(Lyon rampant.
Guillim.)

The circumstance of the royal arms of England containing three lions and those of Scotland one, has rendered this animal a special favourite with British armorists. Leigh and Guillim, particularly, are very minute in their remarks upon him. The French heralds object to the representation of the lion guardant, that is, with his face turned full upon the spectator, and declare that this posture is proper to the leopard, “wherein,” says Guillim, “they offer great indignity to that roiall beast, in that they will not admit him, as saith Upton, to show his full face, the sight whereof doth terrifie and astonish all the beasts of the field, and wherein consisteth his chiefest majesty, ‘quia omnia animalia debent depingi et designari in suo ferociore actu.’” The French still allude derisively to our national charge as only a leopard. That one of these dissimilar animals could be mistaken for the other affords singular evidence of the rudeness with which arms in the middle ages were delineated.
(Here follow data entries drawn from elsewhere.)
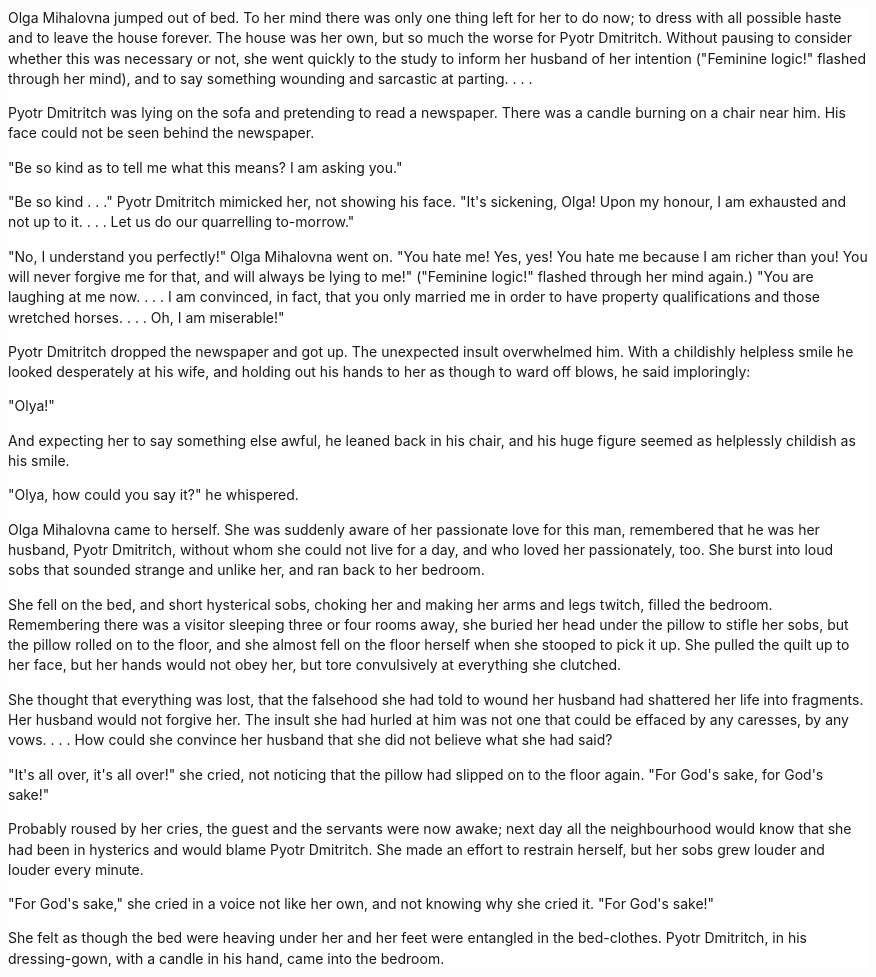 Olga Mihalovna jumped out of bed. To her mind there was only one thing left for her to do now; to dress with all possible haste and to leave the house forever. The house was her own, but so much the worse for Pyotr Dmitritch. Without pausing to consider whether this was necessary or not, she went quickly to the study to inform her husband of her intention ("Feminine logic!" flashed through her mind), and to say something wounding and sarcastic at parting. . . . 

Pyotr Dmitritch was lying on the sofa and pretending to read a newspaper. There was a candle burning on a chair near him. His face could not be seen behind the newspaper. 

"Be so kind as to tell me what this means? I am asking you." 

"Be so kind . . ." Pyotr Dmitritch mimicked her, not showing his face. "It's sickening, Olga!        Upon my honour, I am exhausted and not up to it. . . . Let us do our quarrelling to-morrow." 

"No, I understand you perfectly!" Olga Mihalovna went on. "You hate me! Yes, yes! You hate me because I am richer than you! You will never forgive me for that, and will always be lying to me!" ("Feminine logic!" flashed through her mind again.) "You are laughing at me now. . . . I am convinced, in fact, that you only married me in order to have property qualifications and those wretched horses. . . . Oh, I am miserable!" 

Pyotr Dmitritch dropped the newspaper and got up. The unexpected insult overwhelmed him. With a childishly helpless smile he looked desperately at his wife, and holding out his hands to her as though to ward off blows, he said imploringly: 

"Olya!" 

And expecting her to say something else awful, he leaned back in his chair, and his huge figure seemed as helplessly childish as his smile. 

"Olya, how could you say it?" he whispered. 

Olga Mihalovna came to herself. She was suddenly aware of her passionate love for this man, remembered that he was her husband, Pyotr Dmitritch, without whom she could not live for a day, and who loved her passionately, too. She burst into loud sobs that sounded strange and unlike her, and ran back to her bedroom.        

She fell on the bed, and short hysterical sobs, choking her and making her arms and legs twitch, filled the bedroom. Remembering there was a visitor sleeping three or four rooms away, she buried her head under the pillow to stifle her sobs, but the pillow rolled on to the floor, and she almost fell on the floor herself when she stooped to pick it up. She pulled the quilt up to her face, but her hands would not obey her, but tore convulsively at everything she clutched. 

She thought that everything was lost, that the falsehood she had told to wound her husband had shattered her life into fragments. Her husband would not forgive her. The insult she had hurled at him was not one that could be effaced by any caresses, by any vows. . . . How could she convince her husband that she did not believe what she had said? 

"It's all over, it's all over!" she cried, not noticing that the pillow had slipped on to the floor again. "For God's sake, for God's sake!" 

Probably roused by her cries, the guest and the servants were now awake; next day all the neighbourhood would know that she had been in hysterics and would blame Pyotr Dmitritch. She made an effort to restrain herself, but her sobs grew louder and louder every minute. 

"For God's sake," she cried in a voice not like       her own, and not knowing why she cried it. "For God's sake!" 

She felt as though the bed were heaving under her and her feet were entangled in the bed-clothes. Pyotr Dmitritch, in his dressing-gown, with a candle in his hand, came into the bedroom. 

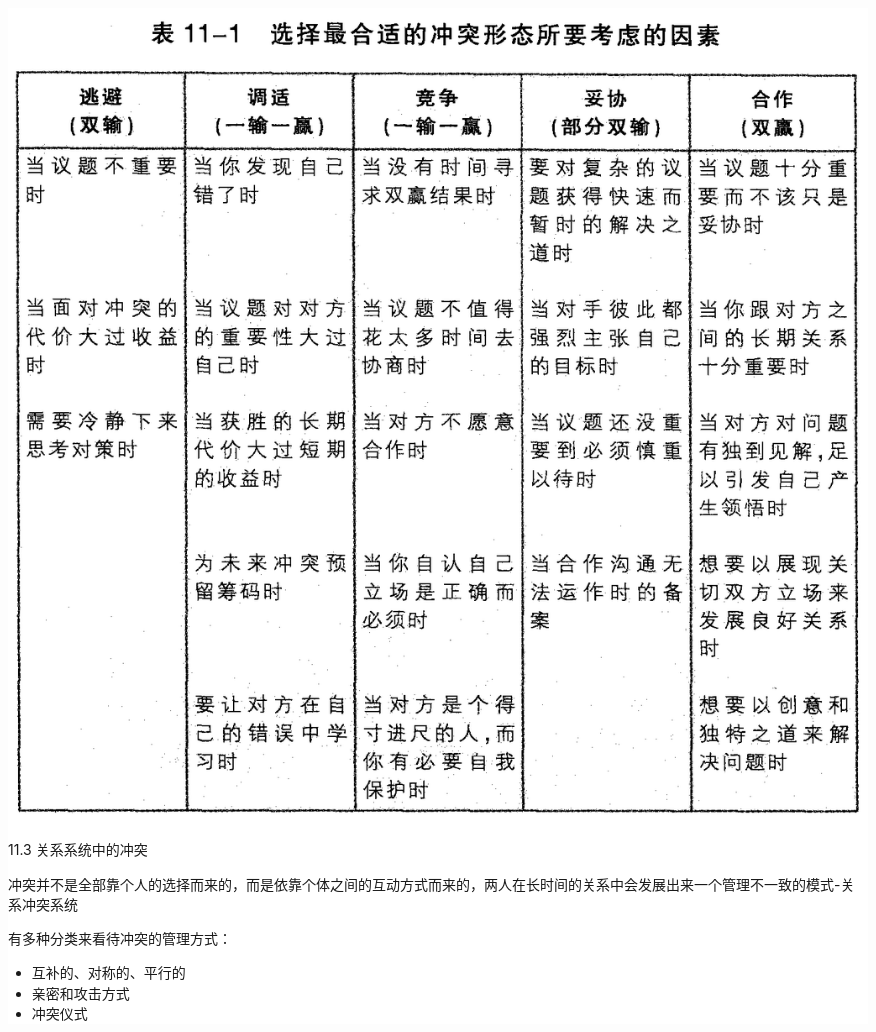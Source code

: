 ![解决冲突方法的选择](解决冲突方法的选择.png)

11.3 关系系统中的冲突

冲突并不是全部靠个人的选择而来的，而是依靠个体之间的互动方式而来的，两人在长时间的关系中会发展出来一个管理不一致的模式-关系冲突系统

有多种分类来看待冲突的管理方式：

* 互补的、对称的、平行的
* 亲密和攻击方式
* 冲突仪式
The leopard, as an heraldric charge, has been treated with more obloquy than he deserves, from the erroneous notion that he was a bigenerous animal, bred between the lion and the female panther. The bear is generally borne muzzled and ‘salient,’ leaping, or rather jumping, the posture of the animal most familiar to our ancestors, who greatly delighted in his uncouth dancing. The elephant, the wolf, one of the most elegant of heraldric devices, the fox, the rabbit, the squirrel, the monkey, the beaver, the porcupine, the cat-a-mountain, and many other wild animals borne in arms, need no comment.

The heraldric tiger furnishes another proof of the ignorance of our ancestors in the natural history of foreign animals. It is represented thus:

Among the domestic animals borne in arms are the horse, the ass, the camel, the bull, the ox, the greyhound, the talbot or mastiff, the ram, the lamb, the hog, &c.

The horse, from his associations with chivalry and war, has ever been a favourite charge. The lamb, as commonly represented, with the nimbus round its head and the banner of the cross, is termed a holy lamb. The alant or wolf-dog, an extinct species, is of rare occurrence in arms.

“Abouten his char ther wenten white alauns,
Twenty and mo as gret as any stere,
To hunten at the leon or the dere.”
Chaucer.

The alant was the supporter of Fynes, Lord Dacre.